_EXERCISE:_ The expected output is the full data, repeated exactly, without pictures.

*** Block opens ***

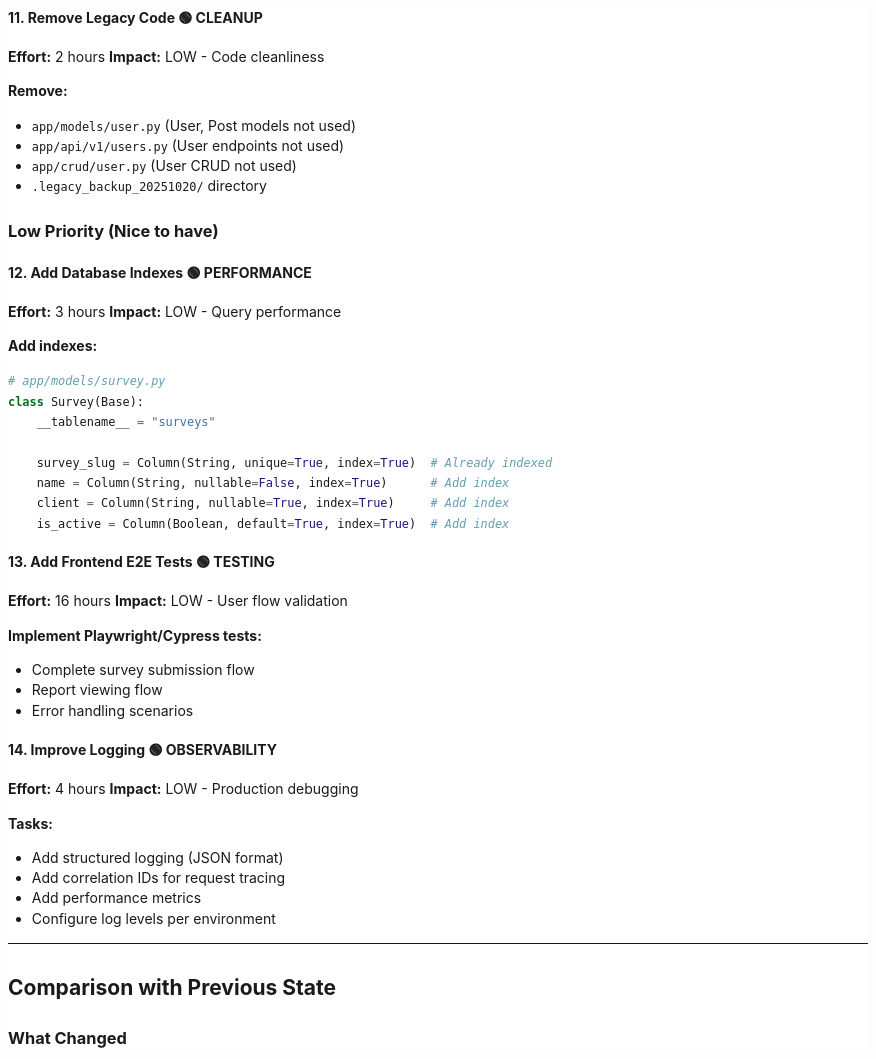#### 11. Remove Legacy Code 🟢 CLEANUP
**Effort:** 2 hours
**Impact:** LOW - Code cleanliness

**Remove:**
- `app/models/user.py` (User, Post models not used)
- `app/api/v1/users.py` (User endpoints not used)
- `app/crud/user.py` (User CRUD not used)
- `.legacy_backup_20251020/` directory

### Low Priority (Nice to have)

#### 12. Add Database Indexes 🟢 PERFORMANCE
**Effort:** 3 hours
**Impact:** LOW - Query performance

**Add indexes:**
```python
# app/models/survey.py
class Survey(Base):
    __tablename__ = "surveys"

    survey_slug = Column(String, unique=True, index=True)  # Already indexed
    name = Column(String, nullable=False, index=True)      # Add index
    client = Column(String, nullable=True, index=True)     # Add index
    is_active = Column(Boolean, default=True, index=True)  # Add index
```

#### 13. Add Frontend E2E Tests 🟢 TESTING
**Effort:** 16 hours
**Impact:** LOW - User flow validation

**Implement Playwright/Cypress tests:**
- Complete survey submission flow
- Report viewing flow
- Error handling scenarios

#### 14. Improve Logging 🟢 OBSERVABILITY
**Effort:** 4 hours
**Impact:** LOW - Production debugging

**Tasks:**
- Add structured logging (JSON format)
- Add correlation IDs for request tracing
- Add performance metrics
- Configure log levels per environment

---

## Comparison with Previous State

### What Changed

*** Block closes ***

_EXPECTED ANSWER:_
#### 11. Remove Legacy Code 🟢 CLEANUP
**Effort:** 2 hours
**Impact:** LOW - Code cleanliness

**Remove:**
- `app/models/user.py` (User, Post models not used)
- `app/api/v1/users.py` (User endpoints not used)
- `app/crud/user.py` (User CRUD not used)
- `.legacy_backup_20251020/` directory

### Low Priority (Nice to have)

#### 12. Add Database Indexes 🟢 PERFORMANCE
**Effort:** 3 hours
**Impact:** LOW - Query performance

**Add indexes:**
```python
# app/models/survey.py
class Survey(Base):
    __tablename__ = "surveys"

    survey_slug = Column(String, unique=True, index=True)  # Already indexed
    name = Column(String, nullable=False, index=True)      # Add index
    client = Column(String, nullable=True, index=True)     # Add index
    is_active = Column(Boolean, default=True, index=True)  # Add index
```

#### 13. Add Frontend E2E Tests 🟢 TESTING
**Effort:** 16 hours
**Impact:** LOW - User flow validation

**Implement Playwright/Cypress tests:**
- Complete survey submission flow
- Report viewing flow
- Error handling scenarios

#### 14. Improve Logging 🟢 OBSERVABILITY
**Effort:** 4 hours
**Impact:** LOW - Production debugging

**Tasks:**
- Add structured logging (JSON format)
- Add correlation IDs for request tracing
- Add performance metrics
- Configure log levels per environment

---

## Comparison with Previous State

### What Changed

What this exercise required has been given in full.